7.1       Governing Law. This Consulting Agreement shall be governed by and interpreted under the laws of the State of Georgia without regard to its conflict or choice of law provisions.

 

7.2       Notices. All notices or other communications required or permitted hereunder or necessary and convenient in connection herewith shall be in writing and delivered in person or by express delivery service or postage prepaid first class mail, return receipt requested, to the following addresses:

 

 

If to Blanchard:

 

 

James H. Blanchard

1101 Marina Cove Circle

 

Columbus, GA 31904

 

 

If to Synovus:

 

 

Synovus Financial Corp.

 

Attn: General Counsel

P.O. Box 120

 

Columbus, Georgia 31902

 

or to such other addresses as Blanchard or Synovus may designate by notice to the other parties hereto in the manner set forth in this Section VII.

 

7.3       Entire Agreement. This Consulting Agreement sets forth the entire agreement of the parties hereto with respect to the subject matter hereof and may not be changed or amended except upon written amendment executed by the parties hereto.

 

4


 


 


7.4       Assignment.

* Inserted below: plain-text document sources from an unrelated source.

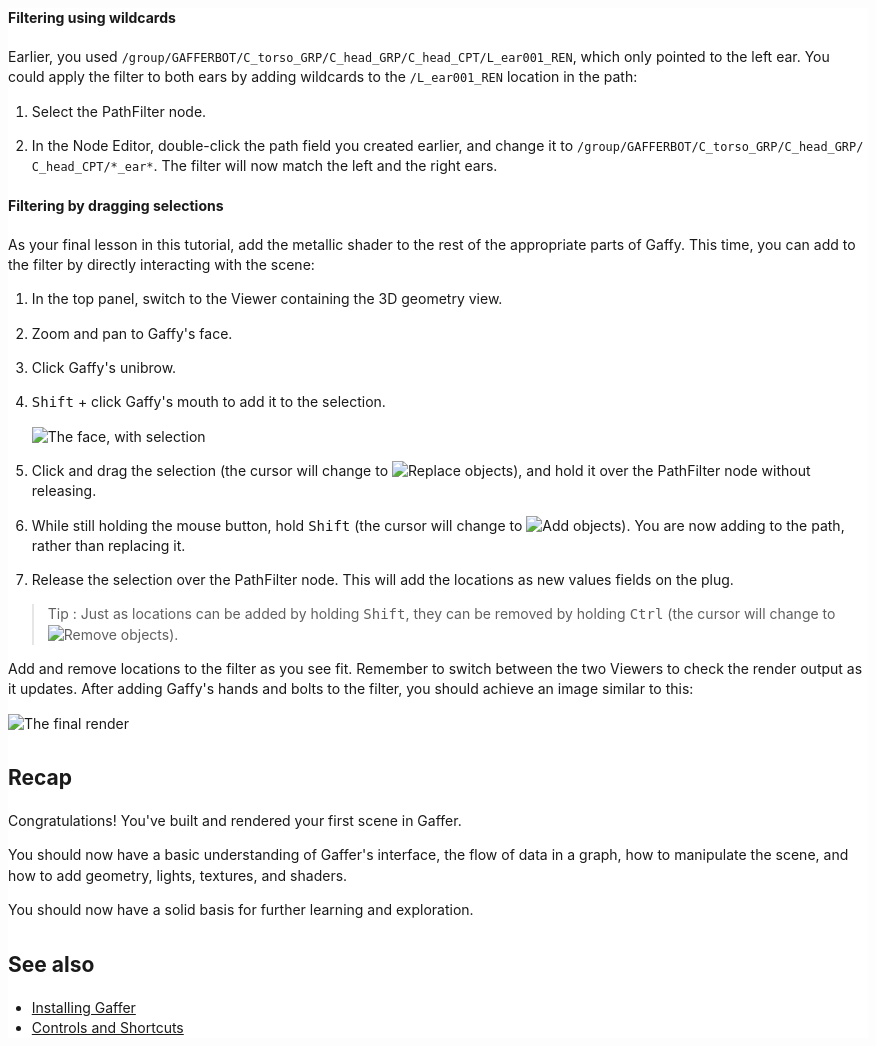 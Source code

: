 
#### Filtering using wildcards ####

Earlier, you used `/group/GAFFERBOT/C_torso_GRP/C_head_GRP/C_head_CPT/L_ear001_REN`, which only pointed to the left ear. You could apply the filter to both ears by adding wildcards to the `/L_ear001_REN` location in the path:

1. Select the PathFilter node.

2. In the Node Editor, double-click the path field you created earlier, and change it to `/group/GAFFERBOT/C_torso_GRP/C_head_GRP/C_head_CPT/*_ear*`. The filter will now match the left and the right ears.


#### Filtering by dragging selections ####

As your final lesson in this tutorial, add the metallic shader to the rest of the appropriate parts of Gaffy. This time, you can add to the filter by directly interacting with the scene:

1. In the top panel, switch to the Viewer containing the 3D geometry view.

2. Zoom and pan to Gaffy's face.

3. Click Gaffy's unibrow.

4. <kbd>Shift</kbd> + click Gaffy's mouth to add it to the selection.

    ![](images/viewerSelectionFace.png "The face, with selection")

5. Click and drag the selection (the cursor will change to ![](images/replaceObjects.png "Replace objects")), and hold it over the PathFilter node without releasing.

6. While still holding the mouse button, hold <kbd>Shift</kbd> (the cursor will change to ![](images/addObjects.png "Add objects")). You are now adding to the path, rather than replacing it.

7. Release the selection over the PathFilter node. This will add the locations as new values fields on the plug.

> Tip :
> Just as locations can be added by holding <kbd>Shift</kbd>, they can be removed by holding <kbd>Ctrl</kbd> (the cursor will change to ![](images/removeObjects.png "Remove objects")).

Add and remove locations to the filter as you see fit. Remember to switch between the two Viewers to check the render output as it updates. After adding Gaffy's hands and bolts to the filter, you should achieve an image similar to this:

![](images/viewerRenderFinal.png "The final render")


## Recap ##

Congratulations! You've built and rendered your first scene in Gaffer.

You should now have a basic understanding of Gaffer's interface, the flow of data in a graph, how to manipulate the scene, and how to add geometry, lights, textures, and shaders.

You should now have a solid basis for further learning and exploration.


## See also ##

- [Installing Gaffer](../InstallingGaffer/index.md)
- [Controls and Shortcuts](../../Interface/ControlsAndShortcuts/index.md)
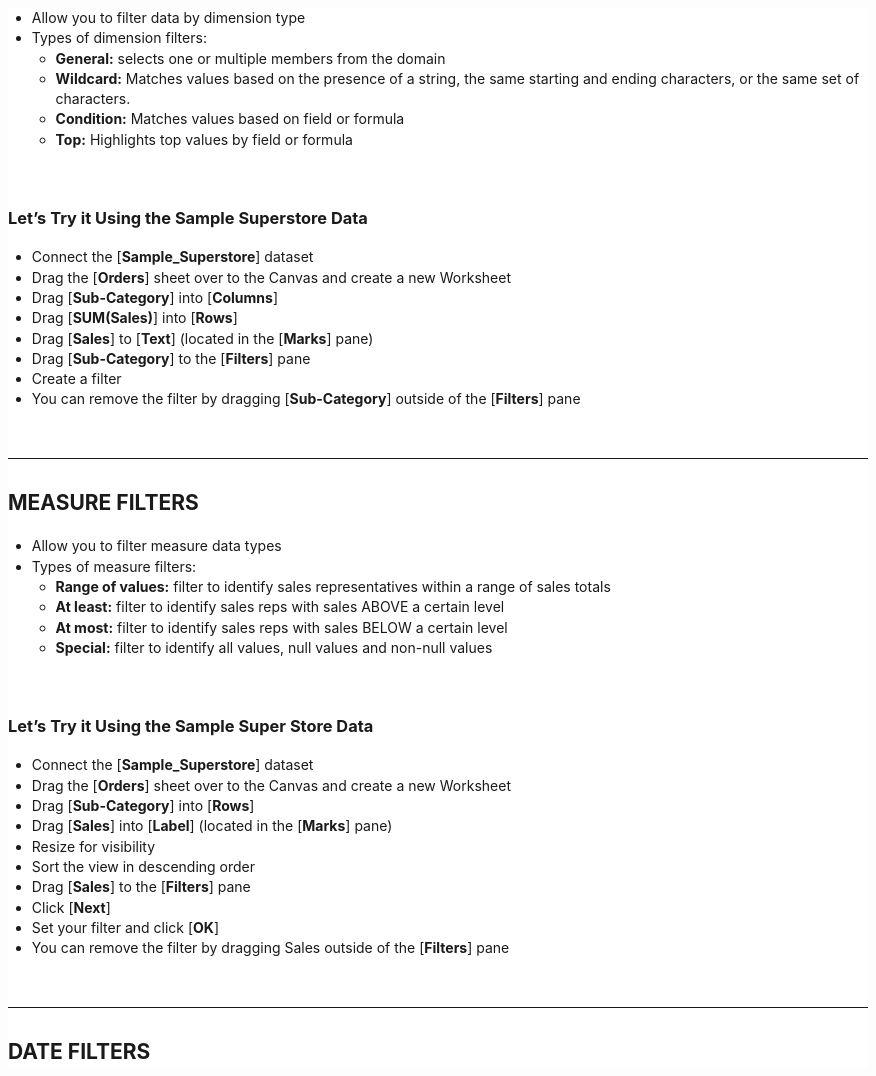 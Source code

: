 - Allow you to filter data by dimension type
- Types of dimension filters:
  - **General:** selects one or multiple members from the domain​
  - **Wildcard:** Matches values based on the presence of a string, the same starting and ending characters, or the same set of characters.​
  - **Condition:** Matches values based on field or formula​
  - **Top:** Highlights top values by field or formula​

<br>

### Let’s Try it Using the Sample Superstore Data

- Connect the [**Sample_Superstore**] dataset​
- Drag the [**Orders**] sheet over to the Canvas and create a new Worksheet​
- Drag [**Sub-Category**] into [**Columns**]
- Drag [**SUM(Sales)**] into [**Rows**]
- Drag [**Sales**] to [**Text**]​ (located in the [**Marks**] pane)
- Drag [**Sub-Category**] to the [**Filters**] pane
- Create a filter​
- You can remove the filter by dragging [**Sub-Category**] outside of the [**Filters**] pane

<br>

---

## MEASURE FILTERS

- Allow you to filter measure data types
- Types of measure filters:
  - **Range of values:** filter to identify sales representatives within a range of sales totals​
  - **At least:** filter to identify sales reps with sales ABOVE a certain level​
  - **At most:** filter to identify sales reps with sales BELOW a certain level​
  - **Special:** filter to identify all values, null values and non-null values

<br>

### Let’s Try it Using the Sample Super Store Data

- Connect the [**Sample_Superstore**] dataset​
- Drag the [**Orders**] sheet over to the Canvas and create a new Worksheet​
- Drag [**Sub-Category**] into [**Rows**]
- Drag [**Sales**] into [**Label**]​ (located in the [**Marks**] pane)
- Resize for visibility​
- Sort the view in descending order​
- Drag [**Sales**] to the [**Filters**] pane
- Click [**Next**]
- Set your filter​ and click [**OK**]
- You can remove the filter by dragging Sales outside of the [**Filters**] pane

<br>

---

## DATE FILTERS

All of the terms and provisions of this Consulting Agreement shall be binding upon and inure to the benefit of and be enforceable by the respective heirs, representatives, successors and assigns of the parties hereto, except that the duties and responsibilities of Blanchard hereunder shall not be assignable in whole or in part by Blanchard.

 

7.5       Counterparts. This Consulting Agreement may be executed in two or more counterparts, each of which, when executed, shall be deemed an original instrument.

 

IN WITNESS WHEREOF, Synovus has caused this Consulting Agreement to be executed on its behalf and Blanchard has hereunto set his hand and seal, as of the day and year first above written.

 


 

SYNOVUS FINANCIAL CORP.

 

 

 

By:

/s/G. Sanders Griffith, III

 

 

Name:

G. Sanders Griffith, III

 

 

Title:

Senior Executive Vice President

 

 

 

 

/s/James H. Blanchard         (L.S.)

 

James H. Blanchard

 

 

5

 



 

Exhibit "A"

Effective October 18, 2006

 

SYNOVUS FINANCIAL CORP./TOTAL SYSTEM SERVICES, INC.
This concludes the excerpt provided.